ME

For a species and population that talks about love and relationships so much you’d think we actually have more healthy ones. So much information out there but yet the quality of the people are getting worse. We either love Love or love to hate it. So much information and that’s the problem and the solution.

There is so much information out there all good and bad, that as consumers we either find actually good and reliable information. Or we just follow the information that supports our believes. Because no matter how fucked up your thoughts are there would be people out there that believe and promote that ideology, and that’s the problematic part.

That’s not a topic of today unfortunately.

I have been going through it these past couple weeks. I talked about it in an earlier post but I won’t say which one. Depression has returned from her vacation but not fully, probably because it’s still sunny outside. She also came very differently this time so that’s been very interesting. Reading has been suffering but I just don’t feel like it. I’ll try again next week.

I think that’s all the update I have to give, at least about my mental health. I’ve been going to concerts and having an amazing time. Just trying to do things excite me and bring some form of happiness. The only person in charge of your own happiness is you. Don’t ever give the power anyone else because if they control your happiness, they control you.

That doesn’t take away from the fact that someone can make you happy or be a temporary source. Know the difference.

I’ve been trying to learn something over the last year. It’s not an easy thing I tell ya. It’s more so a life lesson and I’ll explain. At some point last year came I to the realization that ‘not everyone can love the way you love’. This is not only in romantic relationships but every relationship.

You may have an absent but present parent that only provides for one need while ignoring the rest. Like a father just pays the bills but never spends time with you or builds a relationship with you. He loves you and his way of showing it is by providing for you, but it doesn’t translate that way to you because that’s not how are you would like to receive love.

It’s like love languages. There are five of them and they explain a different way in which love is shown. If my love language is acts of service and yours is the words of affirmation the way you and I express love is completely different. It doesn’t mean we can’t be together or we aren’t compatible, that’s not how it works.

It just means that we receive love differently that you need to learn me and I will learn you, so we can love each other better. Once I learn the words of affirmation is your love language, I’d begin to express my love to you in beautiful words and reassurances. When you learn my love language is so act of service, you begin to express your love to me by doing little things like buying me my favorite snacks, holding me when I’m stressed, turning the light off when its time for bed.

It’s the little things that show the most love. My point being that everyone loves and expresses love very differently. With that being said I’m trying to accept that not everyone can express their love the way I do.

It’s different when the person doesn’t love you at all, so don’t get it twisted. Stop ignoring the red flags. The moment you start to doubt or begin to question the feelings of that person, you already have your answer.

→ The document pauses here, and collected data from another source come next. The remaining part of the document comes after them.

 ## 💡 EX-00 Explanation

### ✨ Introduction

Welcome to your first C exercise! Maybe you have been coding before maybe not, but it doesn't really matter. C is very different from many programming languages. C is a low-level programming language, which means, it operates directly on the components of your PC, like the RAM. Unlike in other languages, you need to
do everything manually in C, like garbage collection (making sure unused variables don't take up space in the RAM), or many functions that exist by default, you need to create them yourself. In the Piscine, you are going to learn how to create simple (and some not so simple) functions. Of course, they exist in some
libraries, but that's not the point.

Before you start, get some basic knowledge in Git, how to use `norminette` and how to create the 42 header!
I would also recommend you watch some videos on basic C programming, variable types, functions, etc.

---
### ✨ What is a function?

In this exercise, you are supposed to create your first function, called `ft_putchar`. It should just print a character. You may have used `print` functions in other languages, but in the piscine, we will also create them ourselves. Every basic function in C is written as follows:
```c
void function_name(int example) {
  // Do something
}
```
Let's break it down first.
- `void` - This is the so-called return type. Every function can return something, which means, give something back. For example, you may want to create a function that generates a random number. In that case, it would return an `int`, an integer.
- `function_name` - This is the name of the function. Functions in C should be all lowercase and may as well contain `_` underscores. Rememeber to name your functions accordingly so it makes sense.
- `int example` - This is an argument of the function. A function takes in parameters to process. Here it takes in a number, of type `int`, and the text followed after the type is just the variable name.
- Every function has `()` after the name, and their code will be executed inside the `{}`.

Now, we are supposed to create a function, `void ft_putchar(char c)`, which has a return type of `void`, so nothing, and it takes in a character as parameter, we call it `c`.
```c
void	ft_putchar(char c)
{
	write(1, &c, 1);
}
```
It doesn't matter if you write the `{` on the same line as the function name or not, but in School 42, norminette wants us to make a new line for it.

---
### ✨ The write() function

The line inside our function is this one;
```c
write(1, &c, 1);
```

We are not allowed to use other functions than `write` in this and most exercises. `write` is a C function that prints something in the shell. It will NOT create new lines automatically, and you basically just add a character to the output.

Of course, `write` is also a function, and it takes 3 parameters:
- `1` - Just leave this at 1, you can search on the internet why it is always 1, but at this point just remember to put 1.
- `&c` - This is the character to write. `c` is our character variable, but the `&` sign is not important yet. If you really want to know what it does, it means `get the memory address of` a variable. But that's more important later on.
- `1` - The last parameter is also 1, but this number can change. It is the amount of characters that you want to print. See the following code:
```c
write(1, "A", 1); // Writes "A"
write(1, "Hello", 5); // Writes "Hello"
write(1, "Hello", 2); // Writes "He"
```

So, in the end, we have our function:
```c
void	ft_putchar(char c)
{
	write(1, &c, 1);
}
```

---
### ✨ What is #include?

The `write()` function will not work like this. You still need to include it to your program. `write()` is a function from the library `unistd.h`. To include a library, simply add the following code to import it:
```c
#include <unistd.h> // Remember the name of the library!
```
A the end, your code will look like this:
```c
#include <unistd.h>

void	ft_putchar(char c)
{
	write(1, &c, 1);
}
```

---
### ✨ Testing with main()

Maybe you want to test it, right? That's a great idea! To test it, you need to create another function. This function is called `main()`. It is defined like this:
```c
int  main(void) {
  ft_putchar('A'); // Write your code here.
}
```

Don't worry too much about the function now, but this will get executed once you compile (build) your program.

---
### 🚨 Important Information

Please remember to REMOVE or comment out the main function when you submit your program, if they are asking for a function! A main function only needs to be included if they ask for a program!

I’m trying to accept that not everyone is as passionate as I am and not everyone understands that I need that same level of passion back. It doesn’t make me weak or stupid because I choose to show love in the way that feels right to me. I am a light and I will continue to shine no matter what. I won’t stop loving the way I do just because there are terrible people out there. I just want let them use my love against me. Its mine to give or not to give so I can take it back whenever I want to without consequence.

Not everyone will understand me or treat me the way I deserve because not everyone is supposed to. I’m not for everyone and that has nothing to do with me, it shouldn’t change me.

I will love loud and proud because that’s who I am I will not let these terrible toxic people take that away from me. I will shine, and no one will dim my light.